## What to produce
Excluding pictures, give the entries again exactly as they appear.

╭─ Recorded information

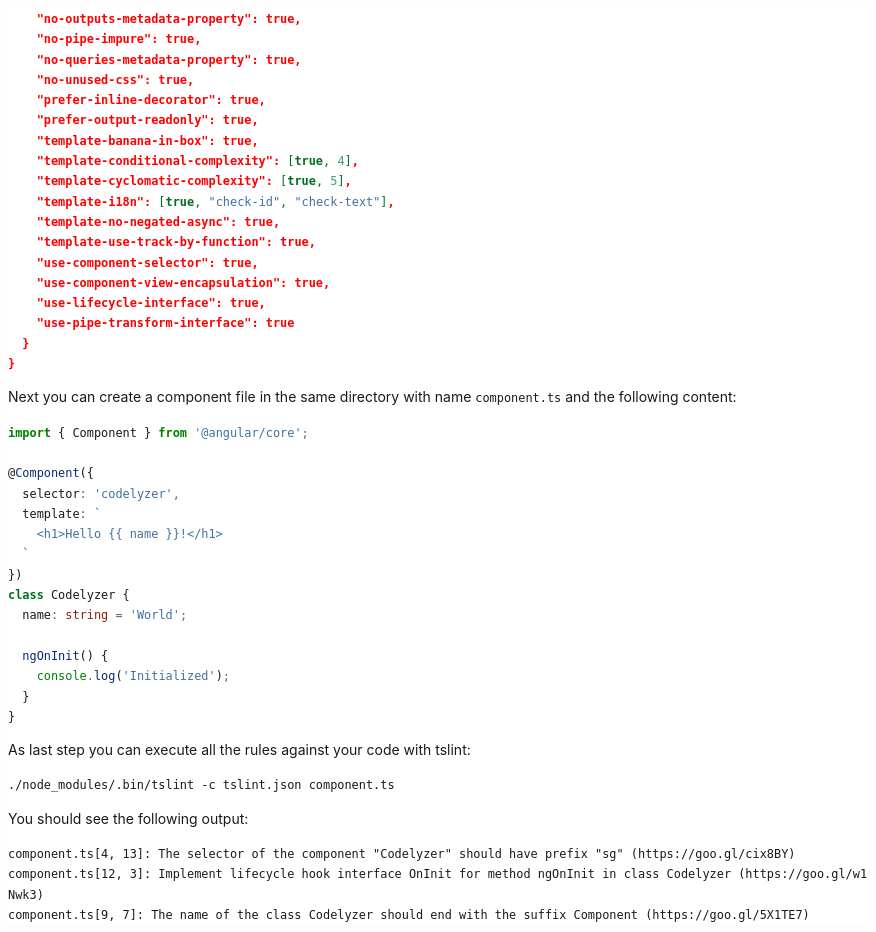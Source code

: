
 ```json
    "no-outputs-metadata-property": true,
    "no-pipe-impure": true,
    "no-queries-metadata-property": true,
    "no-unused-css": true,
    "prefer-inline-decorator": true,
    "prefer-output-readonly": true,
    "template-banana-in-box": true,
    "template-conditional-complexity": [true, 4],
    "template-cyclomatic-complexity": [true, 5],
    "template-i18n": [true, "check-id", "check-text"],
    "template-no-negated-async": true,
    "template-use-track-by-function": true,
    "use-component-selector": true,
    "use-component-view-encapsulation": true,
    "use-lifecycle-interface": true,
    "use-pipe-transform-interface": true
  }
}
```

Next you can create a component file in the same directory with name `component.ts` and the following content:

```ts
import { Component } from '@angular/core';

@Component({
  selector: 'codelyzer',
  template: `
    <h1>Hello {{ name }}!</h1>
  `
})
class Codelyzer {
  name: string = 'World';

  ngOnInit() {
    console.log('Initialized');
  }
}
```

As last step you can execute all the rules against your code with tslint:

```shell
./node_modules/.bin/tslint -c tslint.json component.ts
```

You should see the following output:

```text
component.ts[4, 13]: The selector of the component "Codelyzer" should have prefix "sg" (https://goo.gl/cix8BY)
component.ts[12, 3]: Implement lifecycle hook interface OnInit for method ngOnInit in class Codelyzer (https://goo.gl/w1Nwk3)
component.ts[9, 7]: The name of the class Codelyzer should end with the suffix Component (https://goo.gl/5X1TE7)
```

╰─

## Written reply
Source code

:
 ```json
    "no-outputs-metadata-property": true,
    "no-pipe-impure": true,
    "no-queries-metadata-property": true,
    "no-unused-css": true,
    "prefer-inline-decorator": true,
    "prefer-output-readonly": true,
    "template-banana-in-box": true,
    "template-conditional-complexity": [true, 4],
    "template-cyclomatic-complexity": [true, 5],
    "template-i18n": [true, "check-id", "check-text"],
    "template-no-negated-async": true,
    "template-use-track-by-function": true,
    "use-component-selector": true,
    "use-component-view-encapsulation": true,
    "use-lifecycle-interface": true,
    "use-pipe-transform-interface": true
  }
}
```

Next you can create a component file in the same directory with name `component.ts` and the following content:

```ts
import { Component } from '@angular/core';

@Component({
  selector: 'codelyzer',
  template: `
    <h1>Hello {{ name }}!</h1>
  `
})
class Codelyzer {
  name: string = 'World';

  ngOnInit() {
    console.log('Initialized');
  }
}
```

As last step you can execute all the rules against your code with tslint:

```shell
./node_modules/.bin/tslint -c tslint.json component.ts
```

You should see the following output:

```text
component.ts[4, 13]: The selector of the component "Codelyzer" should have prefix "sg" (https://goo.gl/cix8BY)
component.ts[12, 3]: Implement lifecycle hook interface OnInit for method ngOnInit in class Codelyzer (https://goo.gl/w1Nwk3)
component.ts[9, 7]: The name of the class Codelyzer should end with the suffix Component (https://goo.gl/5X1TE7)
```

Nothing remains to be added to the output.